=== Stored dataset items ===
# # # # # # #
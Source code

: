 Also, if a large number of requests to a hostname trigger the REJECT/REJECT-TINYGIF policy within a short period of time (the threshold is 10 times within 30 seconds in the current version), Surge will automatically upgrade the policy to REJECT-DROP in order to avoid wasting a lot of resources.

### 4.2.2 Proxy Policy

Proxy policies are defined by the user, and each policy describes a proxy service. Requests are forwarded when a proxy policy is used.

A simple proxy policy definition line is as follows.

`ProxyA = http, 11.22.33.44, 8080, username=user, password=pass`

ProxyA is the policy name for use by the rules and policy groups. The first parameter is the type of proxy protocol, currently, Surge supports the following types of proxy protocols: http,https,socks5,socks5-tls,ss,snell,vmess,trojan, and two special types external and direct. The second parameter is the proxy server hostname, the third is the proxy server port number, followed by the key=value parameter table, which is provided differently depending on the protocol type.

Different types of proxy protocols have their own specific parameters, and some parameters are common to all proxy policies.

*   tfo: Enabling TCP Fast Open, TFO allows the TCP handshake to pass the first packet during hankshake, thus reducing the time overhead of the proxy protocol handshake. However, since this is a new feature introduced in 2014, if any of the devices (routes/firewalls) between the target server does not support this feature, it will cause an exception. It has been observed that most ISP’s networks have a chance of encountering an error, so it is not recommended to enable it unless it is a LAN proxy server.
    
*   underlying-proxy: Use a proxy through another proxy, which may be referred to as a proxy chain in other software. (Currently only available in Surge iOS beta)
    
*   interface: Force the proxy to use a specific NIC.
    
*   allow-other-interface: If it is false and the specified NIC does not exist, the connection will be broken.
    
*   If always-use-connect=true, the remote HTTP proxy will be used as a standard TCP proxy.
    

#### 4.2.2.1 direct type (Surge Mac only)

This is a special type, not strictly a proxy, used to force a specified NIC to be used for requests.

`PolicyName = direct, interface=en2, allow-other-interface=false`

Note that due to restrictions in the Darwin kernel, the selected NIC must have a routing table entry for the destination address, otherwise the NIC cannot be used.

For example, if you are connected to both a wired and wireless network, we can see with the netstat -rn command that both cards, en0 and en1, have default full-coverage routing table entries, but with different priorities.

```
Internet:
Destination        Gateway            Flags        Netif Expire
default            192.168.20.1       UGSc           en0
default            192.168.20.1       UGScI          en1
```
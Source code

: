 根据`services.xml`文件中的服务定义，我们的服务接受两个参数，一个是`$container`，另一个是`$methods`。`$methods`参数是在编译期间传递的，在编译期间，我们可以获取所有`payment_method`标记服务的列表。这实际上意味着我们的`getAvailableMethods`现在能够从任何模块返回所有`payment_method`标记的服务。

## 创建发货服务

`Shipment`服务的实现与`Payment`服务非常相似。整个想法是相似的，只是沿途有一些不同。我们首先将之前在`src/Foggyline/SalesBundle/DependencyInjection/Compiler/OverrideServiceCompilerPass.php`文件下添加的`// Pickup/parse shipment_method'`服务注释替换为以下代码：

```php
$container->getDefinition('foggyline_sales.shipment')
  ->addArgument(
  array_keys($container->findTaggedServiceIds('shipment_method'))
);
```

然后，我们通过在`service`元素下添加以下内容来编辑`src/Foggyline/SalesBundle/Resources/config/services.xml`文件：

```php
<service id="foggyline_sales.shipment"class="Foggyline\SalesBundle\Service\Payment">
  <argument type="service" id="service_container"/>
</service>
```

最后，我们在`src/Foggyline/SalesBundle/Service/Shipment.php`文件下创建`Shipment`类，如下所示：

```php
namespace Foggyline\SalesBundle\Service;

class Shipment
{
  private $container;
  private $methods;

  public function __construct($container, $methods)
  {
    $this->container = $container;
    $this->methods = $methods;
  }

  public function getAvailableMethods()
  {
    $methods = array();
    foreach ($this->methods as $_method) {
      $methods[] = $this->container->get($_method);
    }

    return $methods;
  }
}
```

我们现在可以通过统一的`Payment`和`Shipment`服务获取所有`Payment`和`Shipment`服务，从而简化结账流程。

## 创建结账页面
# # # # # # #
=== Work order ===
Nothing but a number should be given: the count of lines in the records that contain the word "user".

=== Output of the task ===
2